---------- Records for the task ----------

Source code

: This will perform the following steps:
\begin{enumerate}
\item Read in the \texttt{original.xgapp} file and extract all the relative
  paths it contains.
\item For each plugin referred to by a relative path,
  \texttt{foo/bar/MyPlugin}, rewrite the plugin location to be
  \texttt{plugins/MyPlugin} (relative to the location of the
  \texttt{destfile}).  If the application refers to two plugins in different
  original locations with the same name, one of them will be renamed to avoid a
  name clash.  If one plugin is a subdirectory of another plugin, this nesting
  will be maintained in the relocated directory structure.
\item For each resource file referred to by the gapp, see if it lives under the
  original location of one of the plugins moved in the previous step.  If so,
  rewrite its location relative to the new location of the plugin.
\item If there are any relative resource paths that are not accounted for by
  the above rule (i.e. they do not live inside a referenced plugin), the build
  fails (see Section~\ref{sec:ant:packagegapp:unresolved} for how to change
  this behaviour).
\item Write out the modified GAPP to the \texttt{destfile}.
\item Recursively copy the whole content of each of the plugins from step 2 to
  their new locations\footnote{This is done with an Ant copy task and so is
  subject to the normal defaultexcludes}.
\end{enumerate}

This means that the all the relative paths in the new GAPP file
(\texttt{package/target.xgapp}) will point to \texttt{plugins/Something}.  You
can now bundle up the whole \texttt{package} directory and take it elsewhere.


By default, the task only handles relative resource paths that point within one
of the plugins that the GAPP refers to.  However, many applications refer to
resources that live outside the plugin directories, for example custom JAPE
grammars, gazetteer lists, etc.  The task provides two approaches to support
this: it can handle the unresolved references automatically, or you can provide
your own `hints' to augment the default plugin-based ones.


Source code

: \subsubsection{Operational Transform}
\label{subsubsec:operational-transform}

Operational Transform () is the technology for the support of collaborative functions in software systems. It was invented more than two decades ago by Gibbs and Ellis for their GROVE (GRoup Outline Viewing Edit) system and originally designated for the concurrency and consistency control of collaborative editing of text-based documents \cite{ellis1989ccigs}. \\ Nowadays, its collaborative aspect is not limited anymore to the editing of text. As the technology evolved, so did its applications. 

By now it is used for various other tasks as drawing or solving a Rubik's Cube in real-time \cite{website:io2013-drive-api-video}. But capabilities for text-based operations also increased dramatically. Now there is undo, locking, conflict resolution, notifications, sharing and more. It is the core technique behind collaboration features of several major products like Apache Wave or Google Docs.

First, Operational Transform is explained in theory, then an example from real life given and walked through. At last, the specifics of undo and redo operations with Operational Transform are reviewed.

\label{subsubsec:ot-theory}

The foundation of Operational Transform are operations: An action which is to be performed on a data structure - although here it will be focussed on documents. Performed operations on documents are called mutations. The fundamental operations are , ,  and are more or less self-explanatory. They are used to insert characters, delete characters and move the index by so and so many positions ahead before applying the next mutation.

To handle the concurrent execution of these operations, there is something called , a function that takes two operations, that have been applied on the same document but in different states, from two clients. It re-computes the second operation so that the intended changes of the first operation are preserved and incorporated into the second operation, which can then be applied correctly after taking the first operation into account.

----------

§ Your instructions
Lines from the top of the entries through the line with "plugin, this nesting" are to be transcribed exactly, and nothing more.

§ Response to this task
Source code

: This will perform the following steps:
\begin{enumerate}
\item Read in the \texttt{original.xgapp} file and extract all the relative
  paths it contains.
\item For each plugin referred to by a relative path,
  \texttt{foo/bar/MyPlugin}, rewrite the plugin location to be
  \texttt{plugins/MyPlugin} (relative to the location of the
  \texttt{destfile}).  If the application refers to two plugins in different
  original locations with the same name, one of them will be renamed to avoid a
  name clash.  If one plugin is a subdirectory of another plugin, this nesting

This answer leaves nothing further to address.